It takes Sam 20 minutes to drive two and a half miles, and the trip's not over. He hops on an ATV to travel deeper into the woods. Leonard Sam is dressed in a blaze orange hat and hunting jacket for safety. Before the hunt, he throws tobacco on the ground. He's asking the Great Spirit to keep him safe as he heads out to hunt. Along with his modern hunting equipment, Sam also takes with him knowledge passed down from years of hunting culture. Sam's father taught him to hunt.
"And he'd always tell me in Ojibwe, 'The ground will tell you where to go. You don't find anything on your own, it'll tell you where to go.' And that's true .. I've seen it so many times," Sam says.
Sam walks into the woods with his rifle on his back, looking for that perfect spot. The ground tells him where it is -- he sees a faint trail about 25 yards ahead.
"They usually come from this side. There's open fields over on the right, on the east side of us. Hopefully they'll come through this way," Sam says.
Sam sets up a small deer stand on a tree, sits on it, and waits in silence. He's watching the woods for any movement, and he's listening. After 30 minutes of waiting, he hears a twig snap to his right. Sam stands up, raises his rifle, and fires. Fifty yards away, a doe falls to the ground.

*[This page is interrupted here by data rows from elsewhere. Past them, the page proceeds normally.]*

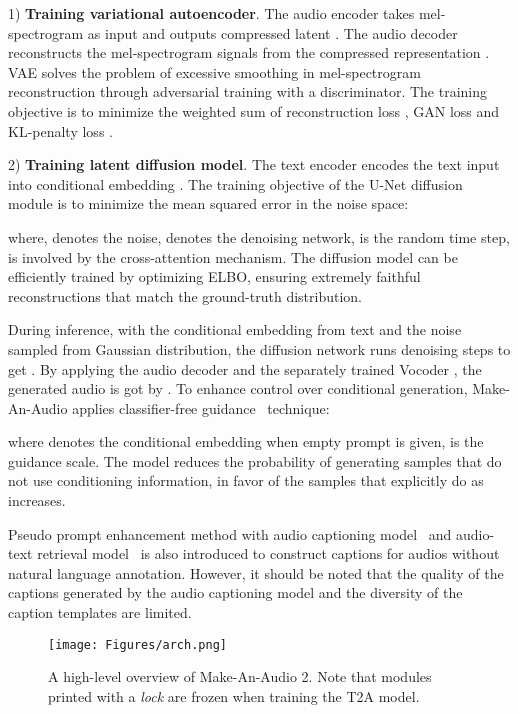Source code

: \documentclass{article}
\begin{document}
1) \textbf{Training variational autoencoder}. The audio encoder  takes mel-spectrogram  as input and outputs compressed latent . The audio decoder  reconstructs the mel-spectrogram signals  from the compressed representation . VAE solves the problem of excessive smoothing in mel-spectrogram reconstruction through adversarial training with a discriminator. The training objective is to minimize the weighted sum of reconstruction loss , GAN loss  and KL-penalty loss . 
  
2) \textbf{Training latent diffusion model}. The text encoder  encodes the text input  into conditional embedding .  The training objective of the U-Net diffusion module is to minimize the mean squared error in the noise space:

where,  denotes the noise,  denotes the denoising network,  is the random time step,  is involved by the cross-attention mechanism. The diffusion model can be efficiently trained by optimizing ELBO, ensuring extremely faithful reconstructions that match the ground-truth distribution. 

During inference, with the conditional embedding  from text and the noise  sampled from Gaussian distribution, the diffusion network runs denoising steps to get . By applying the audio decoder  and the separately trained Vocoder , the generated audio is got by . To enhance control over conditional generation, Make-An-Audio applies classifier-free guidance~\cite{ho2021classifier} technique:

where  denotes the conditional embedding when empty prompt is given,  is the guidance scale. The model reduces the probability of generating samples that do not use conditioning information, in favor of the samples that explicitly do as  increases. 

Pseudo prompt enhancement method with audio captioning model~\cite{xu2020crnn} and audio-text retrieval model~\cite{koepke2022audio} is also introduced to construct captions for audios without natural language annotation. However, it should be noted that the quality of the captions generated by the audio captioning model and the diversity of the caption templates are limited.

\begin{figure*}[!t]
    \centering
    \texttt{[image: Figures/arch.png]}
    \caption{A high-level overview of Make-An-Audio 2. Note that modules printed with a \textit{lock} are frozen when training the T2A model.} 
    \label{fig:arch}
\end{figure*}
\end{document}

Lenard Sam guts his deer in a matter of minutes. His more than 50 years of hunting have sharpened his skills. This is his 10th deer this season.

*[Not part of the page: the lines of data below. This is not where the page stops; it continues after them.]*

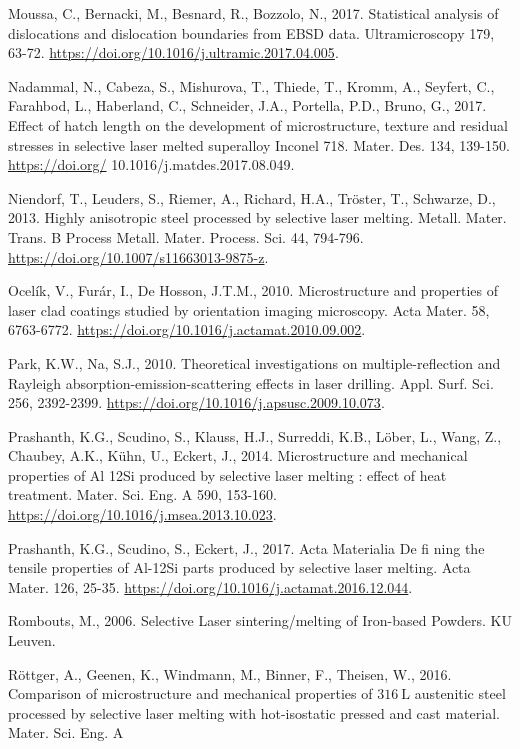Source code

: \documentclass[10pt]{article}
\begin{document}
Moussa, C., Bernacki, M., Besnard, R., Bozzolo, N., 2017. Statistical analysis of dislocations and dislocation boundaries from EBSD data. Ultramicroscopy 179, 63-72. \href{https://doi.org/10.1016/j.ultramic.2017.04.005}{https://doi.org/10.1016/j.ultramic.2017.04.005}.

Nadammal, N., Cabeza, S., Mishurova, T., Thiede, T., Kromm, A., Seyfert, C., Farahbod, L., Haberland, C., Schneider, J.A., Portella, P.D., Bruno, G., 2017. Effect of hatch length on the development of microstructure, texture and residual stresses in selective laser melted superalloy Inconel 718. Mater. Des. 134, 139-150. \href{https://doi.org/}{https://doi.org/} 10.1016/j.matdes.2017.08.049.

Niendorf, T., Leuders, S., Riemer, A., Richard, H.A., Tröster, T., Schwarze, D., 2013. Highly anisotropic steel processed by selective laser melting. Metall. Mater. Trans. B Process Metall. Mater. Process. Sci. 44, 794-796. \href{https://doi.org/10.1007/s11663013-9875-z}{https://doi.org/10.1007/s11663013-9875-z}.

Ocelík, V., Furár, I., De Hosson, J.T.M., 2010. Microstructure and properties of laser clad coatings studied by orientation imaging microscopy. Acta Mater. 58, 6763-6772. \href{https://doi.org/10.1016/j.actamat.2010.09.002}{https://doi.org/10.1016/j.actamat.2010.09.002}.

Park, K.W., Na, S.J., 2010. Theoretical investigations on multiple-reflection and Rayleigh absorption-emission-scattering effects in laser drilling. Appl. Surf. Sci. 256, 2392-2399. \href{https://doi.org/10.1016/j.apsusc.2009.10.073}{https://doi.org/10.1016/j.apsusc.2009.10.073}.

Prashanth, K.G., Scudino, S., Klauss, H.J., Surreddi, K.B., Löber, L., Wang, Z., Chaubey, A.K., Kühn, U., Eckert, J., 2014. Microstructure and mechanical properties of Al 12Si produced by selective laser melting : effect of heat treatment. Mater. Sci. Eng. A 590, 153-160. \href{https://doi.org/10.1016/j.msea.2013.10.023}{https://doi.org/10.1016/j.msea.2013.10.023}.

Prashanth, K.G., Scudino, S., Eckert, J., 2017. Acta Materialia De fi ning the tensile properties of Al-12Si parts produced by selective laser melting. Acta Mater. 126, 25-35. \href{https://doi.org/10.1016/j.actamat.2016.12.044}{https://doi.org/10.1016/j.actamat.2016.12.044}.

Rombouts, M., 2006. Selective Laser sintering/melting of Iron-based Powders. KU Leuven.

Röttger, A., Geenen, K., Windmann, M., Binner, F., Theisen, W., 2016. Comparison of microstructure and mechanical properties of $316 \mathrm{~L}$ austenitic steel processed by selective laser melting with hot-isostatic pressed and cast material. Mater. Sci. Eng. A
\end{document}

Under an 1837 treaty, Sam can take as many deer as he wants in certain areas of Minnesota and Wisconsin. And although he says the hunt is fun, there's more to it than that. "I don't go out here to shoot deer and let them lay," Sam says. "I go out to hunt deer and take them back to home, so that somebody else can enjoy it. That's what the elders have alway told us, 'You got it, use it, but don't abuse it.'"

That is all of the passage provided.